■ Provided data ■
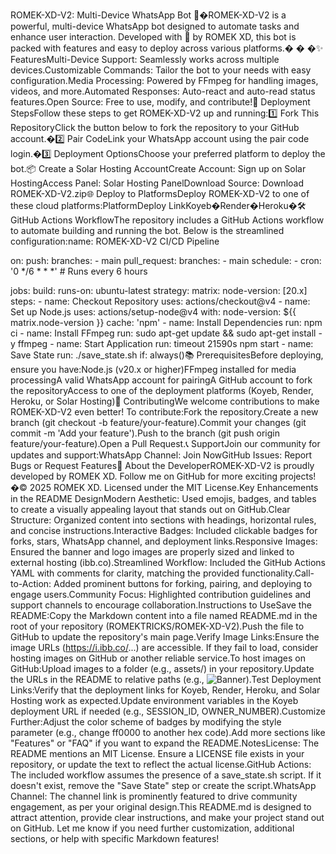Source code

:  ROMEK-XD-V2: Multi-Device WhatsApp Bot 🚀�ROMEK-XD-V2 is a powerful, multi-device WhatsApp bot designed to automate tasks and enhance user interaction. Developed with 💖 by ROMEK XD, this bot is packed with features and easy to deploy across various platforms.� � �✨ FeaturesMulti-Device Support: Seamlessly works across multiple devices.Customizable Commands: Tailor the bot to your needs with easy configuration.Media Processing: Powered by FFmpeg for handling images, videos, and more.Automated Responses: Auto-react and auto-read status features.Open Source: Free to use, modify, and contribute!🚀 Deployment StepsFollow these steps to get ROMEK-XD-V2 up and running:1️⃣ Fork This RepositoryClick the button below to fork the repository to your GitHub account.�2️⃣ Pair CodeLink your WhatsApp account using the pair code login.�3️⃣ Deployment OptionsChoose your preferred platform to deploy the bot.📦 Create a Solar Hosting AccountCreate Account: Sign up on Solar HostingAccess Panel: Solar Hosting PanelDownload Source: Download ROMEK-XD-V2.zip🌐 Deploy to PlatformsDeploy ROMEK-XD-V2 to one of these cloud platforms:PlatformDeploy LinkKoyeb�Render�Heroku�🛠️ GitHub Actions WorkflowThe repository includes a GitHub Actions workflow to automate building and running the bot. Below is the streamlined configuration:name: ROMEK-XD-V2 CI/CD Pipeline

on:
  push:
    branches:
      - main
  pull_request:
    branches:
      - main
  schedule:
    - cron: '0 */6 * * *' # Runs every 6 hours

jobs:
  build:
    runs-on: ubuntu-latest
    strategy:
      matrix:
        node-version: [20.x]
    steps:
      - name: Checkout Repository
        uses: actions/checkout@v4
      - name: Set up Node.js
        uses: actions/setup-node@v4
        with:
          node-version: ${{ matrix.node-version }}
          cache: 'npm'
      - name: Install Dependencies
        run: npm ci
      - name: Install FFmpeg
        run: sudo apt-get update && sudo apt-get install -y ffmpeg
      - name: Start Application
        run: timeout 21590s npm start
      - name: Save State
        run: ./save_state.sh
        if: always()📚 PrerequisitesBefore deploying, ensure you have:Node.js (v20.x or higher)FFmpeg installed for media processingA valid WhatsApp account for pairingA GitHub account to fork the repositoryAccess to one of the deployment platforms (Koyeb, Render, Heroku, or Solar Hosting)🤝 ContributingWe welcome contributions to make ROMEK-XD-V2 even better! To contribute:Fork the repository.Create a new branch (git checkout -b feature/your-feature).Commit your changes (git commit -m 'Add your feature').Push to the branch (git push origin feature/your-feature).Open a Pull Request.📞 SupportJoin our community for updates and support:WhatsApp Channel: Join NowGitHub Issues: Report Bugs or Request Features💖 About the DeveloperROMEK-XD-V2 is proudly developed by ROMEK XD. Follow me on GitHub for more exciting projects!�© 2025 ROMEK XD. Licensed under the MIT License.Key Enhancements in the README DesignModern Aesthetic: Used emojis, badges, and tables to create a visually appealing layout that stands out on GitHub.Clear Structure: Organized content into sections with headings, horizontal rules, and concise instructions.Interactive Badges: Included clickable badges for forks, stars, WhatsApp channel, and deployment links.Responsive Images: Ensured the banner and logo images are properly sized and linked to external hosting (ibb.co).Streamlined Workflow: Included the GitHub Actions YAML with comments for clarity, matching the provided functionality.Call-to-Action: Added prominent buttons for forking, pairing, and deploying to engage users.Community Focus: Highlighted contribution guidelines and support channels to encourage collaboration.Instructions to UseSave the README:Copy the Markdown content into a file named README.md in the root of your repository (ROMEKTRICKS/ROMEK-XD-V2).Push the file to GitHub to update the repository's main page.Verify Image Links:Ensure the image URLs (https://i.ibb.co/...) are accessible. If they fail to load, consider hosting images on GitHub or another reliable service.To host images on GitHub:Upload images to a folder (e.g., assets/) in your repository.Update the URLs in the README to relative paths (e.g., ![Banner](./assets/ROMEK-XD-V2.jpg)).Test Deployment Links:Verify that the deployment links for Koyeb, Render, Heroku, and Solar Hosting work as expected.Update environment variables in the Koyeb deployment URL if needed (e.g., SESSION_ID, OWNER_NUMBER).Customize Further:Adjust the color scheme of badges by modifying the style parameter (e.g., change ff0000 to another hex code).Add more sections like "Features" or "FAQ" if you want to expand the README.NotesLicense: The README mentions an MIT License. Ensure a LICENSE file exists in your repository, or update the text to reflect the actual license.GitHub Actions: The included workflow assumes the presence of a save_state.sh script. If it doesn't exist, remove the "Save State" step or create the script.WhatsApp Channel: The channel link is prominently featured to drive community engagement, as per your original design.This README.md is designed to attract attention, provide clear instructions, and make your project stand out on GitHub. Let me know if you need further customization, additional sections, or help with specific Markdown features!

...

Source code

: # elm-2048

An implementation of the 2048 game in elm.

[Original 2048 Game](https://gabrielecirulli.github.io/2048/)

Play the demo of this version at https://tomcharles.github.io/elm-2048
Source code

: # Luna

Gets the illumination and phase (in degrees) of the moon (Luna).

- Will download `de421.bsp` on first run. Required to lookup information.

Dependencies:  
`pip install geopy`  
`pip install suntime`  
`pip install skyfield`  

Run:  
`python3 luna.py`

==

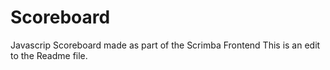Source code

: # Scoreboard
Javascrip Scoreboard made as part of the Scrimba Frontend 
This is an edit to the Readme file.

■ Directions for this task ■
Word for word, restate the lines of the listing above starting at the line with "cache: 'npm'" and ending at the line with "run: ./save_state.sh", and nothing outside them.

■ Task answer ■
          cache: 'npm'
      - name: Install Dependencies
        run: npm ci
      - name: Install FFmpeg
        run: sudo apt-get update && sudo apt-get install -y ffmpeg
      - name: Start Application
        run: timeout 21590s npm start
      - name: Save State
        run: ./save_state.sh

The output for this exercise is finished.